Check Out Talking Points Memo Series of Short Articles by Diane Ravitch

Last week the education historian Diane Ravitch was featured in a five-part “Book Club” at Talking Points Memo.  In the series of very short articles—here, here, herehere,  and here—Ravitch shares a taste of her recent book, Reign of Error.  If you haven’t had an opportunity to begin reading Ravitch’s now book, here is a good opportunity to take a look at some of the content.

The first piece, taken from the book’s first chapter, summarizes Ravitch’s critique of where our current, bipartisan conventional wisdom on school reform has gone badly wrong.

The second and third articles are Ravitch’s analysis of Michelle Rhee’s tenure as chancellor of the Washington, D.C. Public Schools.

In the fourth piece Ravitch traces the impact of  test-and-punish school reform from George Bush’s No Child Left Behind Act to Barack Obama’s Race to the Top program: “The upshot of these two programs, which both rely heavily on standardized testing, is the massive demoralization of educators; an exodus of experienced educators, who are replaced in many districts by young, inexperienced, low-wage teachers; the closure of scores or hundreds of public schools; the opening of thousands of privately managed charters; the growth of for-profit charter schools and online charter schools; a widespread attack on teachers’ due process rights and collective bargaining rights; the near-collapse of public education in urban districts like Detroit and Philadelphia, as public schools are replaced by privately managed charter schools; a burgeoning educational-industrial complex of testing corporations and technology companies that view public education as an emerging market.”

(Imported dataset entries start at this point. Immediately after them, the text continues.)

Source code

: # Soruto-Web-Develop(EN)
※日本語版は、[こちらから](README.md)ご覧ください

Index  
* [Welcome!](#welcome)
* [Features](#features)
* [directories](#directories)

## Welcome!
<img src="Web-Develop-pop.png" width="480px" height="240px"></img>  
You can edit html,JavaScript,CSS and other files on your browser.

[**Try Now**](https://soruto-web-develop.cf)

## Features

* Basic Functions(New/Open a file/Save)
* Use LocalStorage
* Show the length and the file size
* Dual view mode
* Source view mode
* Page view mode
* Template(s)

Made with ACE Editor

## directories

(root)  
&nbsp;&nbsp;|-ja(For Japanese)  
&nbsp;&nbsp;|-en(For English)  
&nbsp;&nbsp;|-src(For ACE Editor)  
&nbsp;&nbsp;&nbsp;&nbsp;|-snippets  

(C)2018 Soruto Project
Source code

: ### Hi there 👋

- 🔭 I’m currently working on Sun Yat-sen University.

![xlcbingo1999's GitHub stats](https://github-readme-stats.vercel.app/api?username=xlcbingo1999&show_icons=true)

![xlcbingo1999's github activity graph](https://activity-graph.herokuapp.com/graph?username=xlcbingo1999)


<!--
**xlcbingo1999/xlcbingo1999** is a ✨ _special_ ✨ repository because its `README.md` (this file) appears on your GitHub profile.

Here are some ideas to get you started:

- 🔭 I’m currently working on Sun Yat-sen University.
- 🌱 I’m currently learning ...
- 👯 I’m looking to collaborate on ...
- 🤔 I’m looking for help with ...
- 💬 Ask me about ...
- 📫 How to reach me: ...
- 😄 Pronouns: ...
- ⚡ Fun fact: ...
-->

In the final piece, Ravitch reflects on the role of public schooling in a democracy.  “If we mean to educate them, we must recognize that all children deserve a full liberal arts curriculum. All children need the chance to develop their individual talents. And all need the opportunity to learn the skills of working and playing and singing with others.  Whatever the careers of the twenty-first century may be, they are likely to require creativity, thoughtfulness, and the capacity for social interaction and personal initiative, not simply routine skills. All children need to be prepared as citizens to participate in a democratic society.  A democratic society cannot afford to limit the skills and knowledge of a liberal education only to children of privilege and good fortune.”